This article is a companion to an invited talk at ICDT'2022 with the same title.
Cardinality estimation is among the most important problems in query optimization. It is well-documented that, when query plans go haywire, in most cases one can trace the root cause to the cardinality estimator being far off. In particular, traditional cardinality estimation based on selectivity estimation may sometimes under-estimate cardinalities by orders of magnitudes, because the independence or the uniformity assumptions do not typically hold.
This talk outlines an approach to cardinality estimation that is "model-free" from a statistical stand-point. Being model-free means the approach tries to avoid making any distributional assumptions. Our approach is information-theoretic, and generalizes recent results on worst-case output size bounds of queries, allowing the estimator to take into account histogram information from the input relations. The estimator turns out to be the objective of a maximization problem subject to concave constraints, over an exponential number of variables. We then explain how the estimator can be computed in polynomial time for some fragment of these constraints. Overall, the talk introduces a new direction to address the classic problem of cardinality estimation that is designed to circumvent some of the pitfalls of selectivity-based estimation. We will also explain connections to other fundamental problems in information theory and database theory regarding information inequalities.
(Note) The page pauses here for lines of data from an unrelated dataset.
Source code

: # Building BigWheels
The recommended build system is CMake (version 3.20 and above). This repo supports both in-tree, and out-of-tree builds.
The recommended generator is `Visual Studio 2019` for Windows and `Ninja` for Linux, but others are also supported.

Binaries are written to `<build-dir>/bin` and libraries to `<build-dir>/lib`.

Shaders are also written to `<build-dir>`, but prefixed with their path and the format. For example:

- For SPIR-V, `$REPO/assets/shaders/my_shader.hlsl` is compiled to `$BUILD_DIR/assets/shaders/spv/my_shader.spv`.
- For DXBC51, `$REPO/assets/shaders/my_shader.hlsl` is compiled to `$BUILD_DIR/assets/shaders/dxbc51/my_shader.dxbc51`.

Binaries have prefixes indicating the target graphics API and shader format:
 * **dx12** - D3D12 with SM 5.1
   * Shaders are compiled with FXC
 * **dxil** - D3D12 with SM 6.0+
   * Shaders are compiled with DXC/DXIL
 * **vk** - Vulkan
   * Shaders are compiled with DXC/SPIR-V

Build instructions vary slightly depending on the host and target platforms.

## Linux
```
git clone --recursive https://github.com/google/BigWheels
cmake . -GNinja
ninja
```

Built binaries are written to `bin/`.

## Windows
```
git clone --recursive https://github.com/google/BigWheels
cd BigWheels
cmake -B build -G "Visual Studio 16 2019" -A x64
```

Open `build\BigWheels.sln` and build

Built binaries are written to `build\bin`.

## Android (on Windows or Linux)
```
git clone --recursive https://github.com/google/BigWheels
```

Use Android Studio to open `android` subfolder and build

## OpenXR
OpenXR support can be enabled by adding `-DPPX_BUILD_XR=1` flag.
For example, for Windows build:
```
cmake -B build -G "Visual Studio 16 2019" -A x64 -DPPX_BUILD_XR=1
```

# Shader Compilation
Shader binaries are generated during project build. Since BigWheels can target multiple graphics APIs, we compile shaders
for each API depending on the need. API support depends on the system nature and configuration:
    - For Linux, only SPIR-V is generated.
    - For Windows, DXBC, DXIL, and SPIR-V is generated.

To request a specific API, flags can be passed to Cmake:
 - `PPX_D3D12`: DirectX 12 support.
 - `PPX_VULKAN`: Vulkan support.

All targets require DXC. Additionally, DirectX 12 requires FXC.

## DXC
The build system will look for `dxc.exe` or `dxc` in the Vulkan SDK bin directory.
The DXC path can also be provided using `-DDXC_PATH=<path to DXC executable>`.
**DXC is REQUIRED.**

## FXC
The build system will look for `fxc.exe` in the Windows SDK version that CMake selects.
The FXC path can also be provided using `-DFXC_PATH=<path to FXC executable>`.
The talk is based on (published and unpublished) joint works with Mahmoud Abo Khamis, Sungjin Im, Hossein Keshavarz, Phokion Kolaitis, Ben Moseley, XuanLong Nguyen, Kirk Pruhs, Dan Suciu, and Alireza Samadian Zakaria

Hung Q. Ngo. On an Information Theoretic Approach to Cardinality Estimation (Invited Talk). In 25th International Conference on Database Theory (ICDT 2022). Leibniz International Proceedings in Informatics (LIPIcs), Volume 220, pp. 1:1-1:21, Schloss Dagstuhl – Leibniz-Zentrum für Informatik (2022)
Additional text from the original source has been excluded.